The Mari Lwyd is unique to this part of Wales. In its purest form (still to be seen at Llangynwyd, near Maesteg, every New Year's Day) the tradition involves the arrival of the horse and its party at the door of the house or pub, where they sing several introductory verses. Then comes a battle of wits (pwnco) in which the people inside the door and the Mari party outside exchange challenges and insults in rhyme. At the end of the battle, which can be as long as the creativity of the two parties holds out, the Mari party enters with another song.

 

The industrial revolution and the rise of fire-and-brimstone chapel preaching had a serious effect on the Mari Lwyd. The parties had gained a bad reputation for drunkenness and vandalism as they roamed the villages. Many a sermon was preached against the continuance of such a pagan and barbaric practice, and the participants were urged to do something useful instead - such as taking part in eisteddfodau. Y Fari had croaked its last – enter Nefydd, the Rev. William Roberts (1813-1872), a Denbighshire man who became a Blaenau Gwent Baptist minister. He hated the Mari Lwyd. He wrote a book entitled The Religion Of The Dark Ages, gave a detailed account of the Mari and transcribed 20 verses, so his congregation could recognise it. He campaigned with great fervour: “We must try and get the young people of our time more to interest themselves more in intellectual and substantial things such as reading and composing poetry, essays, singing etc, as is encouraged and practised in our Eisteddfodau… I wish of this folly, and of all similar follies, that they find no place anywhere apart from the museum of the historian and the antiquary.”

 

It had the opposite effect. From his grave, Nefydd must be regretting the folly of the 20 verses, published for all to see.
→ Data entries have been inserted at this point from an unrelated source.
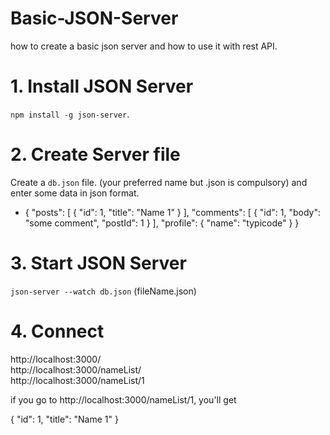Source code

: # Basic-JSON-Server
how to create a basic json server and how to use it with rest API.  

# 1. Install JSON Server
`npm install -g json-server`.

# 2. Create Server file
Create a `db.json` file. (your preferred name but .json is compulsory)
and enter some data in json format.
* {
  "posts": [
    { "id": 1, "title": "Name 1" }
  ],
  "comments": [
    { "id": 1, "body": "some comment", "postId": 1 }
  ],
  "profile": { "name": "typicode" }
}

# 3. Start JSON Server
`json-server --watch db.json` (fileName.json)

# 4. Connect
  http://localhost:3000/<br>
  http://localhost:3000/nameList/<br>
  http://localhost:3000/nameList/1<br>

if you go to http://localhost:3000/nameList/1, you'll get<br>

{ "id": 1, "title": "Name 1" }
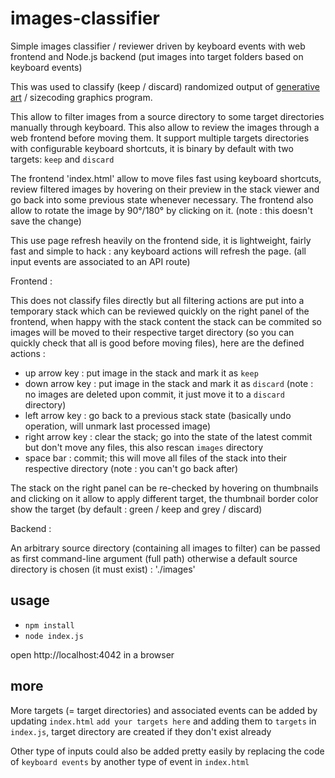 # images-classifier

Simple images classifier / reviewer driven by keyboard events with web frontend and Node.js backend (put images into target folders based on keyboard events)

This was used to classify (keep / discard) randomized output of [generative art](https://www.onirom.fr/ica.html) / sizecoding graphics program.

This allow to filter images from a source directory to some target directories manually through keyboard. This also allow to review the images through a web frontend before moving them.
It support multiple targets directories with configurable keyboard shortcuts, it is binary by default with two targets: `keep` and `discard`

The frontend 'index.html' allow to move files fast using keyboard shortcuts, review filtered images by hovering on their preview in the stack viewer and go back into some previous state whenever necessary.
The frontend also allow to rotate the image by 90°/180° by clicking on it. (note : this doesn't save the change)

This use page refresh heavily on the frontend side, it is lightweight, fairly fast and simple to hack : any keyboard actions will refresh the page. (all input events are associated to an API route)

Frontend : 

This does not classify files directly but all filtering actions are put into a temporary stack which can be reviewed quickly on the right panel of the frontend, when happy with the stack content the stack can be commited so images will be moved to their respective target directory (so you can quickly check that all is good before moving files), here are the defined actions :

* up arrow key : put image in the stack and mark it as `keep`
* down arrow key : put image in the stack and mark it as `discard` (note : no images are deleted upon commit, it just move it to a `discard` directory)
* left arrow key : go back to a previous stack state (basically undo operation, will unmark last processed image)
* right arrow key : clear the stack; go into the state of the latest commit but don't move any files, this also rescan `images` directory
* space bar : commit; this will move all files of the stack into their respective directory (note : you can't go back after)

The stack on the right panel can be re-checked by hovering on thumbnails and clicking on it allow to apply different target, the thumbnail border color show the target (by default : green / keep and grey / discard)

Backend :

An arbitrary source directory (containing all images to filter) can be passed as first command-line argument (full path) otherwise a default source directory is chosen (it must exist) : './images'

## usage

* `npm install`
* `node index.js`

open http://localhost:4042 in a browser

## more

More targets (= target directories) and associated events can be added by updating `index.html` `add your targets here` and adding them to `targets` in `index.js`, target directory are created if they don't exist already

Other type of inputs could also be added pretty easily by replacing the code of `keyboard events` by another type of event in `index.html`
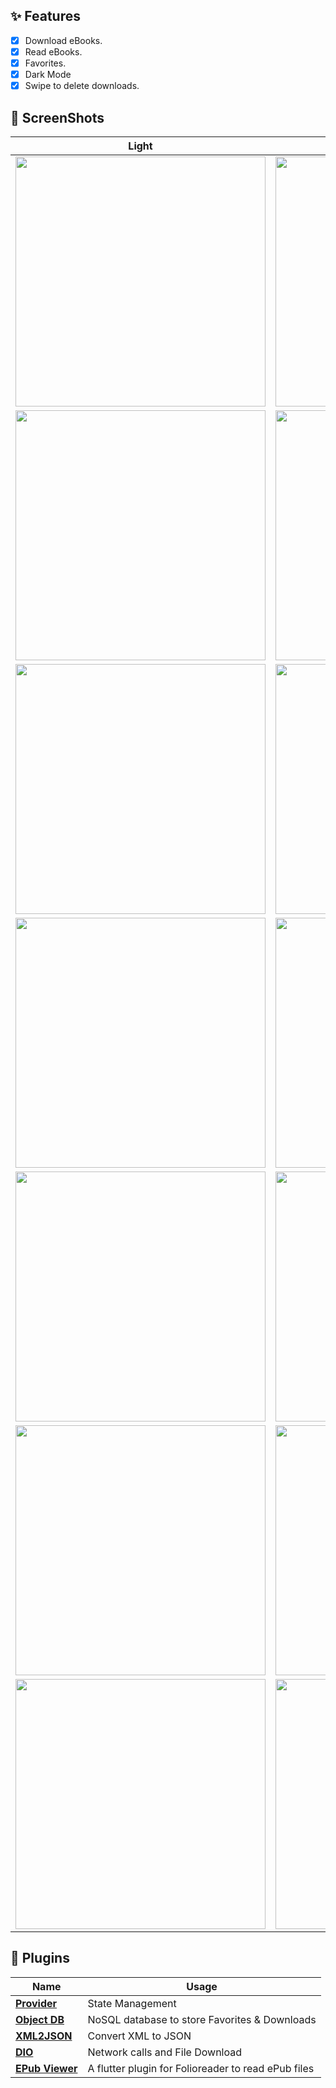 
## ✨ Features

- [x] Download eBooks.
- [x] Read eBooks.
- [x] Favorites.
- [x] Dark Mode
- [x] Swipe to delete downloads.

## 📸 ScreenShots

<!-- <img src="ss/mockup.png"/> -->

| Light                             | Dark                              |
| --------------------------------- | --------------------------------- |
| <img src="ss/1.png" width="400">  | <img src="ss/1.png" width="400">  |
| <img src="ss/3.png" width="400">  | <img src="ss/2.png" width="400">  |
| <img src="ss/5.png" width="400">  | <img src="ss/3.png" width="400">  |
| <img src="ss/7.png" width="400">  | <img src="ss/4.png" width="400">  |
| <img src="ss/9.png" width="400">  | <img src="ss/5.png" width="400"> |
| <img src="ss/11.png" width="400"> | <img src="ss/6.png" width="400"> |
| <img src="ss/13.png" width="400"> | <img src="ss/7.png" width="400"> |

## 🔌 Plugins

| Name                                                    | Usage                                               |
| ------------------------------------------------------- | --------------------------------------------------- |
| [**Provider**](https://pub.dev/packages/provider)       | State Management                                    |
| [**Object DB**](https://pub.dev/packages/objectdb)      | NoSQL database to store Favorites & Downloads       |
| [**XML2JSON**](https://pub.dev/packages/xml2json)       | Convert XML to JSON                                 |
| [**DIO**](https://pub.dev/packages/dio)                 | Network calls and File Download                     |
| [**EPub Viewer**](https://pub.dev/packages/epub_viewer) | A flutter plugin for Folioreader to read ePub files |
The Welsh population hungrily seized on the fragments of the Mari’s tradition, and - thanks to Nefydd - we can now study the Mari verses in all their true splendour.

 

In some places, like Llantrisant, the pwnco disappeared and the Mari party sang only their arrival verses, adding Christmas carols to the repertoire. In other areas, such as Llanharry, Cowbridge and the Vale of Glamorgan, the parties interspersed English-language verses with Welsh-language rhymes.

 

The Mari could still be seen in many villages in the 1920s and 1930s. By the 1960s, only a few survived in places like Pentyrch and Pencoed.

 

Llantrisant's Mari Lwyd custom was revived nearly 30 years ago by members of the Llantrisant Folk Club, very much in the style in which it was being performed when it originally died out, probably at the start of the Second World War.

 

Mr Vernon Rees, a freeman of Llantrisant, remembers that his father, Tom John Rees, was in charge of the Llantrisant Mari. The Llantrisant head was not a real skull but was made of wood, bandaged right down to the snout to make it look like a genuine horse's head. Mr Rees remembers the Mari being kept in the cupboard under the stairs and knows it was still around in 1937, when the family moved house. Tom John Rees was a miner at Ynysmaerdy Colliery, just north of Llantrisant, and died of pneumoconiosis in 1945, when he was only 45 years old. Mr Rees does not know whether his mother gave the Mari Lwyd away or what became of it.

 

In fact, four Mari Lwyds called at the pubs and houses in the Llantrisant area until recently - Tom John Rees's Mari; the Pontyclun Mari (which Cyril Harvey, the father of Mrs Pat Smith, used to be a regular attender. Pat is the current keeper of the Llantrisant Folk Club Mari); the Castellau Mari Lwyd, which Castellau chapelgoers sang the traditional Can Y Fari and Y Washael songs; and the Llantrisant Folk Club Mari Lwyd. The "new" Mari is a genuine skull, which was prepared and mounted in the traditional fashion by Ian Jones of Pencoed, the last thatcher working in South Wales. Ian kindly donated the Mari to Llantrisant Folk Club - and today it is a regular and much-loved feature of Llantrisant and Pontyclun's Christmas and New Year festivities.

 

 

Smile, please - from left, Anne Abel, Paul Holdsworth, Mick Tems,

Andy Jackson and Pat Smith during a Llantrisant Mari Lwyd Christmas tour.